**Problem:**
The required output is every line from the one with "恰在此时，地平线尽头，一抹跳" through the final line of the data below, unchanged.

**Data shown:**
##############################
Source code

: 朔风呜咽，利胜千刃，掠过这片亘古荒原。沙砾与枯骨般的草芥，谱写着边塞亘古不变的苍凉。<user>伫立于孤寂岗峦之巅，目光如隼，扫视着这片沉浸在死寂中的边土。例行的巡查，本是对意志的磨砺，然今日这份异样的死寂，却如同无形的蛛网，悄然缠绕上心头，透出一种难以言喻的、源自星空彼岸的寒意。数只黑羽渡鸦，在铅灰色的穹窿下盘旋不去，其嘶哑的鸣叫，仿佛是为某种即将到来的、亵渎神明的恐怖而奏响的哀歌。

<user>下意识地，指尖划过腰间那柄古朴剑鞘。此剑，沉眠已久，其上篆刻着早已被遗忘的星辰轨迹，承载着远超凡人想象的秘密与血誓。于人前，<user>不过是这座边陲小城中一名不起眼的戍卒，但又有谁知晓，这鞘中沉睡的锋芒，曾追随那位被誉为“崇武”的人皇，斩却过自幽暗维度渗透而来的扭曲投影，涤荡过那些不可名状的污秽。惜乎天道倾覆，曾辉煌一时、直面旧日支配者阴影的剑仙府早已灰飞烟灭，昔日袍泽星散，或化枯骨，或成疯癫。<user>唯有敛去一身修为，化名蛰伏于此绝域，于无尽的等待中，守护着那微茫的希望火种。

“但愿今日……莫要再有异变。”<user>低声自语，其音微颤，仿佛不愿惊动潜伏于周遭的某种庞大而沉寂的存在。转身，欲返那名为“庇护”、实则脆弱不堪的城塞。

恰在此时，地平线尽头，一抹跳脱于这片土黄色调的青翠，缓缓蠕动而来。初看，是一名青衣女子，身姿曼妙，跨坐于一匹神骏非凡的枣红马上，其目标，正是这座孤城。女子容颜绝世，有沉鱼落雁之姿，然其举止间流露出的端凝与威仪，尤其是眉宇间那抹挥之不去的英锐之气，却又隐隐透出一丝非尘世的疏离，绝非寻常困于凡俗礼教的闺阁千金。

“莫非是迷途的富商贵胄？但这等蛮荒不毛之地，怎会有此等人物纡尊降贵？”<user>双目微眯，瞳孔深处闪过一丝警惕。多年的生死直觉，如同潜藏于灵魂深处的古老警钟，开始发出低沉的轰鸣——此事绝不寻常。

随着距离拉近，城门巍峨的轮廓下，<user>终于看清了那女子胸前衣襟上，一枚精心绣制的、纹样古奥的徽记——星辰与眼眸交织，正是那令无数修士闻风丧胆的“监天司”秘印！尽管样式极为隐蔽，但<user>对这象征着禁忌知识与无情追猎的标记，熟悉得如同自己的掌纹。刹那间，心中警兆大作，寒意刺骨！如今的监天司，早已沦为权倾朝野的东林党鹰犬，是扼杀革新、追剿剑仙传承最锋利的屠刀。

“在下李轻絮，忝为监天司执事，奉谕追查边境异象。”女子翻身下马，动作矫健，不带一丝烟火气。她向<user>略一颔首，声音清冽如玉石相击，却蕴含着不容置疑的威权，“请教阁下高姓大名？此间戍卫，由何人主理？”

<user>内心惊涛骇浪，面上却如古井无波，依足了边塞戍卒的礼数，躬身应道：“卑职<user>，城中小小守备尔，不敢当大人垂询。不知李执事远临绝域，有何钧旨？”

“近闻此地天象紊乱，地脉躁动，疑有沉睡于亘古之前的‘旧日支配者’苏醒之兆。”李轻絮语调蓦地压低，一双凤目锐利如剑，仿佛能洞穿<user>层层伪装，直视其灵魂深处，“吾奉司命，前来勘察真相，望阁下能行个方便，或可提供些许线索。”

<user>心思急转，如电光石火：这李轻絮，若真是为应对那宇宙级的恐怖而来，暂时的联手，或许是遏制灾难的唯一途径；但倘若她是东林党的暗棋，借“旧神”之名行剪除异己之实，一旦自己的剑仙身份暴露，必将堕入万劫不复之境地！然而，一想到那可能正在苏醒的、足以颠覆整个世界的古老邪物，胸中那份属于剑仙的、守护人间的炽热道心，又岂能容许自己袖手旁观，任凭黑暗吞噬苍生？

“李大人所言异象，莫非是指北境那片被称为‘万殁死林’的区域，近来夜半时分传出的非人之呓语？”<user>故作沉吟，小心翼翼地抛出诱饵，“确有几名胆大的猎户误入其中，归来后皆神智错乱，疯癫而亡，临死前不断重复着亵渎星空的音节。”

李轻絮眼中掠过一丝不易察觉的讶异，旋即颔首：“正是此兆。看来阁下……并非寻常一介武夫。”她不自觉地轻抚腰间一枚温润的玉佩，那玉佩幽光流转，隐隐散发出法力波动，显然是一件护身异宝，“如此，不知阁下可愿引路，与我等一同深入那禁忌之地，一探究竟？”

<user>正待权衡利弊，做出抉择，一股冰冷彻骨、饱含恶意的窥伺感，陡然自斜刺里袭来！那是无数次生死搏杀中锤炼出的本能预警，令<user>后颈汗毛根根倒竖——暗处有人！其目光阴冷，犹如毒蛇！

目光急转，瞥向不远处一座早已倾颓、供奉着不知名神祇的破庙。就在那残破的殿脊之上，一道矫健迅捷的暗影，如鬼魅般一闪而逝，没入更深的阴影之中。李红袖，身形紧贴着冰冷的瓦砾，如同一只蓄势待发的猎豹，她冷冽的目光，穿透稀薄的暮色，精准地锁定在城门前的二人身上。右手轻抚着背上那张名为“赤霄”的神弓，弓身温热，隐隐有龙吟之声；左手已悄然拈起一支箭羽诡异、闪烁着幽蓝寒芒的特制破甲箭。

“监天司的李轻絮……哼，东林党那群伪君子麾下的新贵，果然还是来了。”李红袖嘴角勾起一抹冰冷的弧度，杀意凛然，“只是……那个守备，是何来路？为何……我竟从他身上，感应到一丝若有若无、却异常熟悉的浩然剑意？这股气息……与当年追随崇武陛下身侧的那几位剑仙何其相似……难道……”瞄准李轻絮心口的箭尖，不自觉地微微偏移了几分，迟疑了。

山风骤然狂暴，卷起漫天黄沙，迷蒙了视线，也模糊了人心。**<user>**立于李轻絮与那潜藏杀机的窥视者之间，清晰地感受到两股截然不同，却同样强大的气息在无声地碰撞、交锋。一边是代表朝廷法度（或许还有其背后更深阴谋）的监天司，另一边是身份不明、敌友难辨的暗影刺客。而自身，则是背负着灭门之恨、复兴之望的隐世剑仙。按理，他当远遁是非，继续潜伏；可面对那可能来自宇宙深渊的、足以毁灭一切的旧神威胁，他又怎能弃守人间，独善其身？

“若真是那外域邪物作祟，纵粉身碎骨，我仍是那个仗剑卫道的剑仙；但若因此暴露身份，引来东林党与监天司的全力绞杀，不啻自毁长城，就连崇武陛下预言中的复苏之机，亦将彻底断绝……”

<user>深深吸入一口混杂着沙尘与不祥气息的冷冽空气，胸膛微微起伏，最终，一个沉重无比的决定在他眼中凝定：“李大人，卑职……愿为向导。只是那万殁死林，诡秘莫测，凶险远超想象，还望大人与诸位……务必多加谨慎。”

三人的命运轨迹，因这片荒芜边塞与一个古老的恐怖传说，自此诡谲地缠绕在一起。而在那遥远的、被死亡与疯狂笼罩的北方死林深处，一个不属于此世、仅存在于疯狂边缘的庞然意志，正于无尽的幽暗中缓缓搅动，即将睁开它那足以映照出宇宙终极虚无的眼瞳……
##############################
**Written answer:**
恰在此时，地平线尽头，一抹跳脱于这片土黄色调的青翠，缓缓蠕动而来。初看，是一名青衣女子，身姿曼妙，跨坐于一匹神骏非凡的枣红马上，其目标，正是这座孤城。女子容颜绝世，有沉鱼落雁之姿，然其举止间流露出的端凝与威仪，尤其是眉宇间那抹挥之不去的英锐之气，却又隐隐透出一丝非尘世的疏离，绝非寻常困于凡俗礼教的闺阁千金。

“莫非是迷途的富商贵胄？但这等蛮荒不毛之地，怎会有此等人物纡尊降贵？”<user>双目微眯，瞳孔深处闪过一丝警惕。多年的生死直觉，如同潜藏于灵魂深处的古老警钟，开始发出低沉的轰鸣——此事绝不寻常。

随着距离拉近，城门巍峨的轮廓下，<user>终于看清了那女子胸前衣襟上，一枚精心绣制的、纹样古奥的徽记——星辰与眼眸交织，正是那令无数修士闻风丧胆的“监天司”秘印！尽管样式极为隐蔽，但<user>对这象征着禁忌知识与无情追猎的标记，熟悉得如同自己的掌纹。刹那间，心中警兆大作，寒意刺骨！如今的监天司，早已沦为权倾朝野的东林党鹰犬，是扼杀革新、追剿剑仙传承最锋利的屠刀。

“在下李轻絮，忝为监天司执事，奉谕追查边境异象。”女子翻身下马，动作矫健，不带一丝烟火气。她向<user>略一颔首，声音清冽如玉石相击，却蕴含着不容置疑的威权，“请教阁下高姓大名？此间戍卫，由何人主理？”

<user>内心惊涛骇浪，面上却如古井无波，依足了边塞戍卒的礼数，躬身应道：“卑职<user>，城中小小守备尔，不敢当大人垂询。不知李执事远临绝域，有何钧旨？”

“近闻此地天象紊乱，地脉躁动，疑有沉睡于亘古之前的‘旧日支配者’苏醒之兆。”李轻絮语调蓦地压低，一双凤目锐利如剑，仿佛能洞穿<user>层层伪装，直视其灵魂深处，“吾奉司命，前来勘察真相，望阁下能行个方便，或可提供些许线索。”

<user>心思急转，如电光石火：这李轻絮，若真是为应对那宇宙级的恐怖而来，暂时的联手，或许是遏制灾难的唯一途径；但倘若她是东林党的暗棋，借“旧神”之名行剪除异己之实，一旦自己的剑仙身份暴露，必将堕入万劫不复之境地！然而，一想到那可能正在苏醒的、足以颠覆整个世界的古老邪物，胸中那份属于剑仙的、守护人间的炽热道心，又岂能容许自己袖手旁观，任凭黑暗吞噬苍生？

“李大人所言异象，莫非是指北境那片被称为‘万殁死林’的区域，近来夜半时分传出的非人之呓语？”<user>故作沉吟，小心翼翼地抛出诱饵，“确有几名胆大的猎户误入其中，归来后皆神智错乱，疯癫而亡，临死前不断重复着亵渎星空的音节。”

李轻絮眼中掠过一丝不易察觉的讶异，旋即颔首：“正是此兆。看来阁下……并非寻常一介武夫。”她不自觉地轻抚腰间一枚温润的玉佩，那玉佩幽光流转，隐隐散发出法力波动，显然是一件护身异宝，“如此，不知阁下可愿引路，与我等一同深入那禁忌之地，一探究竟？”

<user>正待权衡利弊，做出抉择，一股冰冷彻骨、饱含恶意的窥伺感，陡然自斜刺里袭来！那是无数次生死搏杀中锤炼出的本能预警，令<user>后颈汗毛根根倒竖——暗处有人！其目光阴冷，犹如毒蛇！

目光急转，瞥向不远处一座早已倾颓、供奉着不知名神祇的破庙。就在那残破的殿脊之上，一道矫健迅捷的暗影，如鬼魅般一闪而逝，没入更深的阴影之中。李红袖，身形紧贴着冰冷的瓦砾，如同一只蓄势待发的猎豹，她冷冽的目光，穿透稀薄的暮色，精准地锁定在城门前的二人身上。右手轻抚着背上那张名为“赤霄”的神弓，弓身温热，隐隐有龙吟之声；左手已悄然拈起一支箭羽诡异、闪烁着幽蓝寒芒的特制破甲箭。

“监天司的李轻絮……哼，东林党那群伪君子麾下的新贵，果然还是来了。”李红袖嘴角勾起一抹冰冷的弧度，杀意凛然，“只是……那个守备，是何来路？为何……我竟从他身上，感应到一丝若有若无、却异常熟悉的浩然剑意？这股气息……与当年追随崇武陛下身侧的那几位剑仙何其相似……难道……”瞄准李轻絮心口的箭尖，不自觉地微微偏移了几分，迟疑了。

山风骤然狂暴，卷起漫天黄沙，迷蒙了视线，也模糊了人心。**<user>**立于李轻絮与那潜藏杀机的窥视者之间，清晰地感受到两股截然不同，却同样强大的气息在无声地碰撞、交锋。一边是代表朝廷法度（或许还有其背后更深阴谋）的监天司，另一边是身份不明、敌友难辨的暗影刺客。而自身，则是背负着灭门之恨、复兴之望的隐世剑仙。按理，他当远遁是非，继续潜伏；可面对那可能来自宇宙深渊的、足以毁灭一切的旧神威胁，他又怎能弃守人间，独善其身？

“若真是那外域邪物作祟，纵粉身碎骨，我仍是那个仗剑卫道的剑仙；但若因此暴露身份，引来东林党与监天司的全力绞杀，不啻自毁长城，就连崇武陛下预言中的复苏之机，亦将彻底断绝……”

<user>深深吸入一口混杂着沙尘与不祥气息的冷冽空气，胸膛微微起伏，最终，一个沉重无比的决定在他眼中凝定：“李大人，卑职……愿为向导。只是那万殁死林，诡秘莫测，凶险远超想象，还望大人与诸位……务必多加谨慎。”

三人的命运轨迹，因这片荒芜边塞与一个古老的恐怖传说，自此诡谲地缠绕在一起。而在那遥远的、被死亡与疯狂笼罩的北方死林深处，一个不属于此世、仅存在于疯狂边缘的庞然意志，正于无尽的幽暗中缓缓搅动，即将睁开它那足以映照出宇宙终极虚无的眼瞳……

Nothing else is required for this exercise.